試合を見に行った瞬間、『来なきゃよかった』と思われていたら切ないですよね。残念ながらそういうデータがJ1からJ2、J3と落ちていくとはっきり見えてきます。
クラブが意識ひとつ変えれば改善できる話なので、スタッフに共有して1つずつ改善していきたいです。まずはマイナスをゼロにすることを意識しないといけません」
運営資金についても、市民クラブ(親企業がいないクラブ)としての課題がある。J1やJ2に比べてもJ3は市民クラブの比率が高く、地方に本拠地を置くクラブが多い。必然的に県内の経済規模も小さい。そこで興行としてのJリーグらしさを考えると投資が必要になってくる。
「チーム数が年々増えているので、年間予算が4億~5億円ないと、J3でもいっぱしのクラブになれない状態」(宮野社長)だという。グルージャのような年間予算が3億円前後のクラブは踏ん張りどころだ。
Jリーガーの引退後をパソナも支援
さらなる課題が、選手の給与待遇や引退後の支援だ。J1などと比べJ3には無給の選手もいる。昨年までは所属選手のうち約8割の選手が働いており、スポンサー企業などに働き口を見つけていた。

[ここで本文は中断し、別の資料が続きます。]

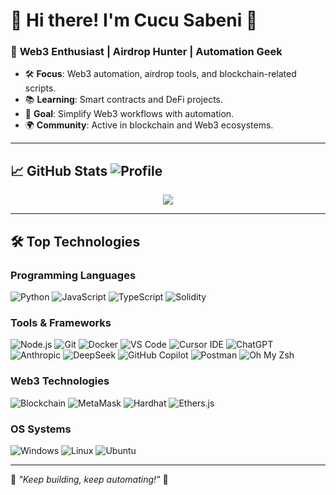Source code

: # 🌟 Hi there! I'm **Cucu Sabeni** 👋  

### 🚀 **Web3 Enthusiast | Airdrop Hunter | Automation Geek**

- 🛠 **Focus**: Web3 automation, airdrop tools, and blockchain-related scripts.  
- 📚 **Learning**: Smart contracts and DeFi projects.  
- 🎯 **Goal**: Simplify Web3 workflows with automation.  
- 🌍 **Community**: Active in blockchain and Web3 ecosystems.

---

## 📈 **GitHub Stats** ![Profile](https://komarev.com/ghpvc/?username=mbrx10&style=flat&color=blue)

<p align="center">
  <img src="https://github-readme-stats.vercel.app/api?username=mbrx10&show_icons=true&theme=radical&hide_border=true
  <img src="https://github-readme-streak-stats.herokuapp.com/?user=mbrx10&theme=radical&hide_border=true
</p>

---

## 🛠 **Top Technologies**

### Programming Languages
![Python](https://img.shields.io/badge/Python-3776AB?style=flat&logo=python&logoColor=white) 
![JavaScript](https://img.shields.io/badge/JavaScript-F7DF1E?style=flat&logo=javascript&logoColor=black) 
![TypeScript](https://img.shields.io/badge/TypeScript-007ACC?style=flat&logo=typescript&logoColor=white) 
![Solidity](https://img.shields.io/badge/Solidity-363636?style=flat&logo=solidity&logoColor=white)

### Tools & Frameworks
![Node.js](https://img.shields.io/badge/Node.js-339933?style=flat&logo=node.js&logoColor=white) 
![Git](https://img.shields.io/badge/Git-F05032?style=flat&logo=git&logoColor=white) 
![Docker](https://img.shields.io/badge/Docker-2496ED?style=flat&logo=docker&logoColor=white) 
![VS Code](https://img.shields.io/badge/VS%20Code-007ACC?style=flat&logo=visual-studio-code&logoColor=white) 
![Cursor IDE](https://img.shields.io/badge/Cursor%20IDE-2A2A72?style=flat&logo=cursor&logoColor=white) 
![ChatGPT](https://img.shields.io/badge/ChatGPT-1A1D4D?style=flat&logo=openai&logoColor=white) 
![Anthropic](https://img.shields.io/badge/Anthropic-0052CC?style=flat&logo=anthropic&logoColor=white) 
![DeepSeek](https://img.shields.io/badge/DeepSeek-551A8B?style=flat&logo=deepseek&logoColor=white) 
![GitHub Copilot](https://img.shields.io/badge/GitHub%20Copilot-1E7F66?style=flat&logo=github&logoColor=white)
![Postman](https://img.shields.io/badge/Postman-FF6C37?style=flat&logo=Postman&logoColor=white)
![Oh My Zsh](https://img.shields.io/badge/oh_my_zsh-1A2C34?style=flat&logo=ohmyzsh&logoColor=white)

### Web3 Technologies
![Blockchain](https://img.shields.io/badge/Blockchain-3C3C3D?style=flat&logo=ethereum&logoColor=white) 
![MetaMask](https://img.shields.io/badge/MetaMask-E2761B?style=flat&logo=metamask&logoColor=white) 
![Hardhat](https://img.shields.io/badge/Hardhat-F3BA2F?style=flat&logo=ethereum&logoColor=white) 
![Ethers.js](https://img.shields.io/badge/Ethers.js-764ABC?style=flat&logo=javascript&logoColor=white)

### OS Systems
![Windows](https://img.shields.io/badge/Windows-0078D6?style=flat&logo=windows&logoColor=white)
![Linux](https://img.shields.io/badge/Linux-FCC624?style=flat&logo=linux&logoColor=black)
![Ubuntu](https://img.shields.io/badge/Ubuntu-E95420?style=flat&logo=ubuntu&logoColor=white)

---

🚀 *"Keep building, keep automating!"* 🚀  
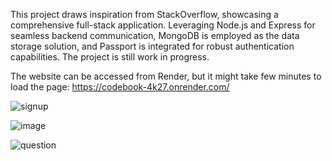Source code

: This project draws inspiration from StackOverflow, showcasing a comprehensive full-stack application. Leveraging Node.js and Express for seamless backend communication, MongoDB is employed as the data storage solution, and Passport is integrated for robust authentication capabilities. The project is still work in progress.

The website can be accessed from Render, but it might take few minutes to load the page: https://codebook-4k27.onrender.com/

![signup](https://github.com/Jackgito/CodeBook-WIP-/assets/102518689/c1453c9c-b4cc-4138-9298-6a3b2152a08d)

![image](https://github.com/Jackgito/CodeBook-WIP-/assets/102518689/131a9cc8-6327-41ad-9192-7a53f2252b1f)

![question](https://github.com/Jackgito/CodeBook-WIP-/assets/102518689/faf9f0c7-cc70-4484-8a8f-392e14155198)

「Jリーガーの平均引退年齢は25~26歳。みんな漠然とした不安を持っています。
引退した後にうまく就職できなかったり、途方に暮れる選手は多い。
グルージャは選手が働くという環境しか用意できていないので、むしろセカンドキャリアも考えつつ『グルージャに来てよかった』と選手に思ってもらえるようにしたいという想いがあり、整備することにしました」
そうした背景もあり、人材サービス業のパソナとパートナーシップを締結した。練習後に働ける職場の選択肢を増やすことや、セカンドキャリアに活かせるスキルを身につける仕事を提供することなどが狙いだ。
「こういった取り組みは今までJリーグではなかったと思いますし、民間の企業の方々にサポートしてもらうのは新しい取り組みになると思います。
『Jリーガーを目指してみようかな』という学生に将来の不安などがなく、大きな夢を持って飛び込んでもらえる環境を作る必要があります。グルージャは、まだまだ下のクラブですが、この環境作りはカテゴリーを問わず大事です」と宮野社長は力を込める。